▶ ACTION ITEM:
Every entry in the following listing must be restated word for word, though not its pictures.

:: PROVIDED RECORDS

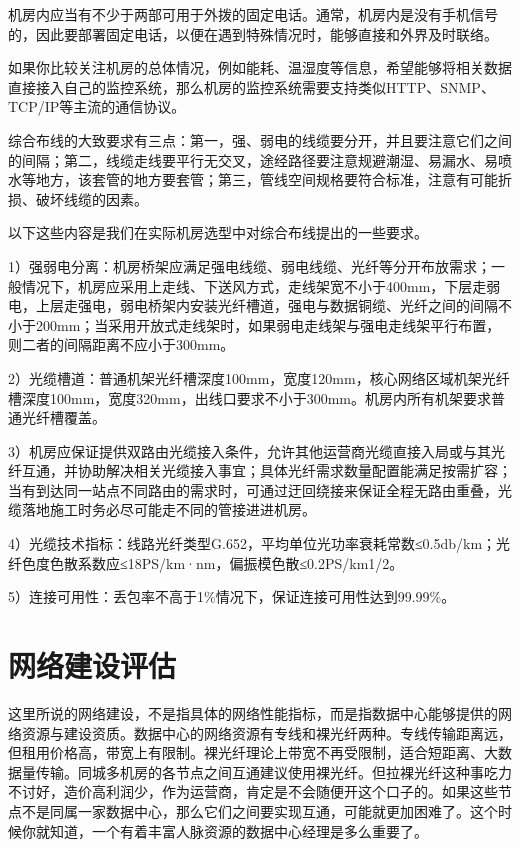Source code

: \documentclass[12pt,UTF8]{ctexbook}
\begin{document}
机房内应当有不少于两部可用于外拨的固定电话。通常，机房内是没有手机信号的，因此要部署固定电话，以便在遇到特殊情况时，能够直接和外界及时联络。

如果你比较关注机房的总体情况，例如能耗、温湿度等信息，希望能够将相关数据直接接入自己的监控系统，那么机房的监控系统需要支持类似HTTP、SNMP、TCP/IP等主流的通信协议。

综合布线的大致要求有三点：第一，强、弱电的线缆要分开，并且要注意它们之间的间隔；第二，线缆走线要平行无交叉，途经路径要注意规避潮湿、易漏水、易喷水等地方，该套管的地方要套管；第三，管线空间规格要符合标准，注意有可能折损、破坏线缆的因素。

以下这些内容是我们在实际机房选型中对综合布线提出的一些要求。

1）强弱电分离：机房桥架应满足强电线缆、弱电线缆、光纤等分开布放需求；一般情况下，机房应采用上走线、下送风方式，走线架宽不小于400mm，下层走弱电，上层走强电，弱电桥架内安装光纤槽道，强电与数据铜缆、光纤之间的间隔不小于200mm；当采用开放式走线架时，如果弱电走线架与强电走线架平行布置，则二者的间隔距离不应小于300mm。

2）光缆槽道：普通机架光纤槽深度100mm，宽度120mm，核心网络区域机架光纤槽深度100mm，宽度320mm，出线口要求不小于300mm。机房内所有机架要求普通光纤槽覆盖。

3）机房应保证提供双路由光缆接入条件，允许其他运营商光缆直接入局或与其光纤互通，并协助解决相关光缆接入事宜；具体光纤需求数量配置能满足按需扩容；当有到达同一站点不同路由的需求时，可通过迂回绕接来保证全程无路由重叠，光缆落地施工时务必尽可能走不同的管接进进机房。

4）光缆技术指标：线路光纤类型G.652，平均单位光功率衰耗常数≤0.5db/km；光纤色度色散系数应≤18PS/km·nm，偏振模色散≤0.2PS/km1/2。

5）连接可用性：丢包率不高于1\%情况下，保证连接可用性达到99.99\%。

\section{网络建设评估}

这里所说的网络建设，不是指具体的网络性能指标，而是指数据中心能够提供的网络资源与建设资质。数据中心的网络资源有专线和裸光纤两种。专线传输距离远，但租用价格高，带宽上有限制。裸光纤理论上带宽不再受限制，适合短距离、大数据量传输。同城多机房的各节点之间互通建议使用裸光纤。但拉裸光纤这种事吃力不讨好，造价高利润少，作为运营商，肯定是不会随便开这个口子的。如果这些节点不是同属一家数据中心，那么它们之间要实现互通，可能就更加困难了。这个时候你就知道，一个有着丰富人脉资源的数据中心经理是多么重要了。
\end{document}
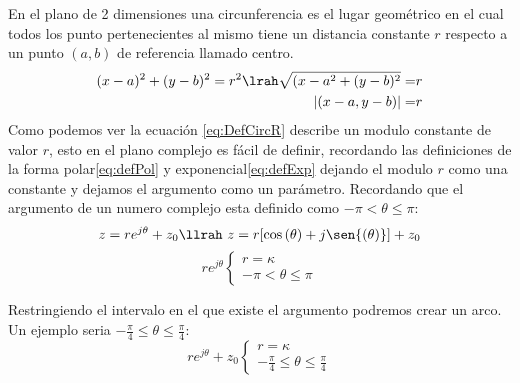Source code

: En el plano de 2 dimensiones una circunferencia es el lugar geométrico en el cual todos los punto pertenecientes al mismo tiene un distancia constante $r$ respecto a un punto $(a,b)$ de referencia llamado centro.
\begin{equation}\label{eq:DefCircR}
    \begin{aligned}
       (x-a)^2+(y-b)^2=r^2 \lrah \sqrt{(x-a^2+(y-b)^2}=&r \\
       |(x-a,y-b)|=&r
    \end{aligned}
\end{equation} 
Como podemos ver la ecuación \ref{eq:DefCircR} describe un modulo constante de valor $r$, esto en el plano complejo es fácil de definir, recordando las definiciones de la forma polar\ref{eq:defPol} y exponencial\ref{eq:defExp} dejando el modulo $r$ como una constante y dejamos el argumento como un  parámetro. Recordando que el argumento de un numero complejo esta definido como $-\pi<\theta\leq\pi$:
\begin{equation}\label{eq:ParamcircF}
    z=re^{j\theta}+z_0 \llrah\ z=r[\cos{(\theta)}+j\sen{(\theta)}]+z_0
\end{equation}
\begin{equation}
    re^{j\theta}
    \begin{cases}
        r=\kappa\\
        -\pi<\theta\leq\pi
    \end{cases}
\end{equation}
\begin{figure}[H]
    \centering
    
    \label{fig:CircCF}
\end{figure}
Restringiendo el intervalo en el que existe el argumento podremos crear un arco. Un ejemplo seria $-\frac{\pi}{4}\leq\theta\leq\frac{\pi}{4}$:
\begin{equation}
    re^{j\theta}+z_0
    \begin{cases}
        r=\kappa\\
        -\frac{\pi}{4}\leq\theta\leq\frac{\pi}{4}
    \end{cases}
\end{equation}
\begin{figure}[H]
    \centering
    
    \label{fig:ArcCF}
\end{figure}

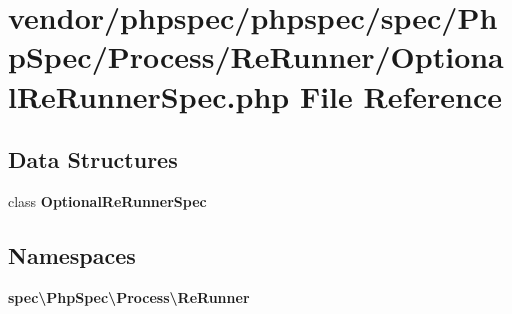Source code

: \section{vendor/phpspec/phpspec/spec/\+Php\+Spec/\+Process/\+Re\+Runner/\+Optional\+Re\+Runner\+Spec.php File Reference}
\label{_optional_re_runner_spec_8php}
\subsection*{Data Structures}
\begin{DoxyCompactItemize}
\item 
class {\bf Optional\+Re\+Runner\+Spec}
\end{DoxyCompactItemize}
\subsection*{Namespaces}
\begin{DoxyCompactItemize}
\item 
 {\bf spec\textbackslash{}\+Php\+Spec\textbackslash{}\+Process\textbackslash{}\+Re\+Runner}
\end{DoxyCompactItemize}
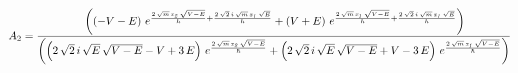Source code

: $$
  A_2 =
  \frac
  {
     {\,
     \left(\left(-V-E\right)\,e^{{{2\,\sqrt{m}\,{\it x_2}\,\sqrt{V-E}
     }\over{{\it \hbar}}}+{{2\,\sqrt{2}\,i\,\sqrt{m}\,{\it x_1}\,\sqrt{E}
     }\over{{\it \hbar}}}}+\left(V+E\right)\,e^{{{2\,\sqrt{m}\,{\it x_1}\,
     \sqrt{V-E}}\over{{\it \hbar}}}+{{2\,\sqrt{2}\,i\,\sqrt{m}\,{\it x_1}
     \,\sqrt{E}}\over{{\it \hbar}}}}\right)}
  }
  {
     \left({\left(2\,\sqrt{2}\,i\,
     \sqrt{E}\,\sqrt{V-E}-V+3\,E\right)\,e^{{{2\,\sqrt{m}\,{\it x_2}\,
     \sqrt{V-E}}\over{{\it \hbar}}}}+\left(2\,\sqrt{2}\,i\,\sqrt{E}\,
     \sqrt{V-E}+V-3\,E\right)\,e^{{{2\,\sqrt{m}\,{\it x_1}\,\sqrt{V-E}
     }\over{{\it \hbar}}}}}\right)
   }
$$
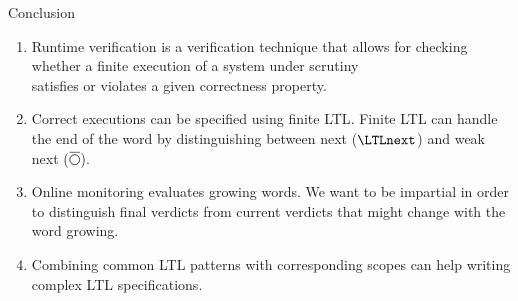 \begin{frame}{Conclusion}
  \begin{enumerate}
    \item \alert{Runtime verification} is a \alert{verification technique} that allows for checking\\
    whether a finite \alert{execution} of a system under scrutiny\\
    \alert{satisfies or violates} a given correctness property.
    \item \alert{Correct executions} can be \alert{specified using finite LTL}. Finite LTL can \alert{handle the end of the word} by distinguishing between next ($\LTLnext$) and \alert{weak next ($\LTLweaknext$)}.
    \item \alert{Online monitoring} evaluates \alert{growing words}. We want to be \alert{impartial} in order to distinguish \alert{final verdicts} from \alert{current verdicts} that might change with the word growing.
    \item Combining common \alert{LTL patterns} with corresponding \alert{scopes} can help writing complex LTL specifications.
  \end{enumerate}
\end{frame}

::::

▶ RESPONSE AREA:
Source code

: \documentclass[12pt,UTF8]{ctexbook}
\begin{document}
机房内应当有不少于两部可用于外拨的固定电话。通常，机房内是没有手机信号的，因此要部署固定电话，以便在遇到特殊情况时，能够直接和外界及时联络。

如果你比较关注机房的总体情况，例如能耗、温湿度等信息，希望能够将相关数据直接接入自己的监控系统，那么机房的监控系统需要支持类似HTTP、SNMP、TCP/IP等主流的通信协议。

综合布线的大致要求有三点：第一，强、弱电的线缆要分开，并且要注意它们之间的间隔；第二，线缆走线要平行无交叉，途经路径要注意规避潮湿、易漏水、易喷水等地方，该套管的地方要套管；第三，管线空间规格要符合标准，注意有可能折损、破坏线缆的因素。

以下这些内容是我们在实际机房选型中对综合布线提出的一些要求。

1）强弱电分离：机房桥架应满足强电线缆、弱电线缆、光纤等分开布放需求；一般情况下，机房应采用上走线、下送风方式，走线架宽不小于400mm，下层走弱电，上层走强电，弱电桥架内安装光纤槽道，强电与数据铜缆、光纤之间的间隔不小于200mm；当采用开放式走线架时，如果弱电走线架与强电走线架平行布置，则二者的间隔距离不应小于300mm。

2）光缆槽道：普通机架光纤槽深度100mm，宽度120mm，核心网络区域机架光纤槽深度100mm，宽度320mm，出线口要求不小于300mm。机房内所有机架要求普通光纤槽覆盖。

3）机房应保证提供双路由光缆接入条件，允许其他运营商光缆直接入局或与其光纤互通，并协助解决相关光缆接入事宜；具体光纤需求数量配置能满足按需扩容；当有到达同一站点不同路由的需求时，可通过迂回绕接来保证全程无路由重叠，光缆落地施工时务必尽可能走不同的管接进进机房。

4）光缆技术指标：线路光纤类型G.652，平均单位光功率衰耗常数≤0.5db/km；光纤色度色散系数应≤18PS/km·nm，偏振模色散≤0.2PS/km1/2。

5）连接可用性：丢包率不高于1\%情况下，保证连接可用性达到99.99\%。

\section{网络建设评估}

这里所说的网络建设，不是指具体的网络性能指标，而是指数据中心能够提供的网络资源与建设资质。数据中心的网络资源有专线和裸光纤两种。专线传输距离远，但租用价格高，带宽上有限制。裸光纤理论上带宽不再受限制，适合短距离、大数据量传输。同城多机房的各节点之间互通建议使用裸光纤。但拉裸光纤这种事吃力不讨好，造价高利润少，作为运营商，肯定是不会随便开这个口子的。如果这些节点不是同属一家数据中心，那么它们之间要实现互通，可能就更加困难了。这个时候你就知道，一个有着丰富人脉资源的数据中心经理是多么重要了。
\end{document}
Source code

: En el plano de 2 dimensiones una circunferencia es el lugar geométrico en el cual todos los punto pertenecientes al mismo tiene un distancia constante $r$ respecto a un punto $(a,b)$ de referencia llamado centro.
\begin{equation}\label{eq:DefCircR}
    \begin{aligned}
       (x-a)^2+(y-b)^2=r^2 \lrah \sqrt{(x-a^2+(y-b)^2}=&r \\
       |(x-a,y-b)|=&r
    \end{aligned}
\end{equation} 
Como podemos ver la ecuación \ref{eq:DefCircR} describe un modulo constante de valor $r$, esto en el plano complejo es fácil de definir, recordando las definiciones de la forma polar\ref{eq:defPol} y exponencial\ref{eq:defExp} dejando el modulo $r$ como una constante y dejamos el argumento como un  parámetro. Recordando que el argumento de un numero complejo esta definido como $-\pi<\theta\leq\pi$:
\begin{equation}\label{eq:ParamcircF}
    z=re^{j\theta}+z_0 \llrah\ z=r[\cos{(\theta)}+j\sen{(\theta)}]+z_0
\end{equation}
\begin{equation}
    re^{j\theta}
    \begin{cases}
        r=\kappa\\
        -\pi<\theta\leq\pi
    \end{cases}
\end{equation}
\begin{figure}[H]
    \centering
    
    \label{fig:CircCF}
\end{figure}
Restringiendo el intervalo en el que existe el argumento podremos crear un arco. Un ejemplo seria $-\frac{\pi}{4}\leq\theta\leq\frac{\pi}{4}$:
\begin{equation}
    re^{j\theta}+z_0
    \begin{cases}
        r=\kappa\\
        -\frac{\pi}{4}\leq\theta\leq\frac{\pi}{4}
    \end{cases}
\end{equation}
\begin{figure}[H]
    \centering
    
    \label{fig:ArcCF}
\end{figure}

Source code

: \section{vendor/phpspec/phpspec/spec/\+Php\+Spec/\+Process/\+Re\+Runner/\+Optional\+Re\+Runner\+Spec.php File Reference}
\label{_optional_re_runner_spec_8php}
\subsection*{Data Structures}
\begin{DoxyCompactItemize}
\item 
class {\bf Optional\+Re\+Runner\+Spec}
\end{DoxyCompactItemize}
\subsection*{Namespaces}
\begin{DoxyCompactItemize}
\item 
 {\bf spec\textbackslash{}\+Php\+Spec\textbackslash{}\+Process\textbackslash{}\+Re\+Runner}
\end{DoxyCompactItemize}
Source code

: $$
  A_2 =
  \frac
  {
     {\,
     \left(\left(-V-E\right)\,e^{{{2\,\sqrt{m}\,{\it x_2}\,\sqrt{V-E}
     }\over{{\it \hbar}}}+{{2\,\sqrt{2}\,i\,\sqrt{m}\,{\it x_1}\,\sqrt{E}
     }\over{{\it \hbar}}}}+\left(V+E\right)\,e^{{{2\,\sqrt{m}\,{\it x_1}\,
     \sqrt{V-E}}\over{{\it \hbar}}}+{{2\,\sqrt{2}\,i\,\sqrt{m}\,{\it x_1}
     \,\sqrt{E}}\over{{\it \hbar}}}}\right)}
  }
  {
     \left({\left(2\,\sqrt{2}\,i\,
     \sqrt{E}\,\sqrt{V-E}-V+3\,E\right)\,e^{{{2\,\sqrt{m}\,{\it x_2}\,
     \sqrt{V-E}}\over{{\it \hbar}}}}+\left(2\,\sqrt{2}\,i\,\sqrt{E}\,
     \sqrt{V-E}+V-3\,E\right)\,e^{{{2\,\sqrt{m}\,{\it x_1}\,\sqrt{V-E}
     }\over{{\it \hbar}}}}}\right)
   }
$$
 \begin{frame}{Conclusion}
  \begin{enumerate}
    \item \alert{Runtime verification} is a \alert{verification technique} that allows for checking\\
    whether a finite \alert{execution} of a system under scrutiny\\
    \alert{satisfies or violates} a given correctness property.
    \item \alert{Correct executions} can be \alert{specified using finite LTL}. Finite LTL can \alert{handle the end of the word} by distinguishing between next ($\LTLnext$) and \alert{weak next ($\LTLweaknext$)}.
    \item \alert{Online monitoring} evaluates \alert{growing words}. We want to be \alert{impartial} in order to distinguish \alert{final verdicts} from \alert{current verdicts} that might change with the word growing.
    \item Combining common \alert{LTL patterns} with corresponding \alert{scopes} can help writing complex LTL specifications.
  \end{enumerate}
\end{frame}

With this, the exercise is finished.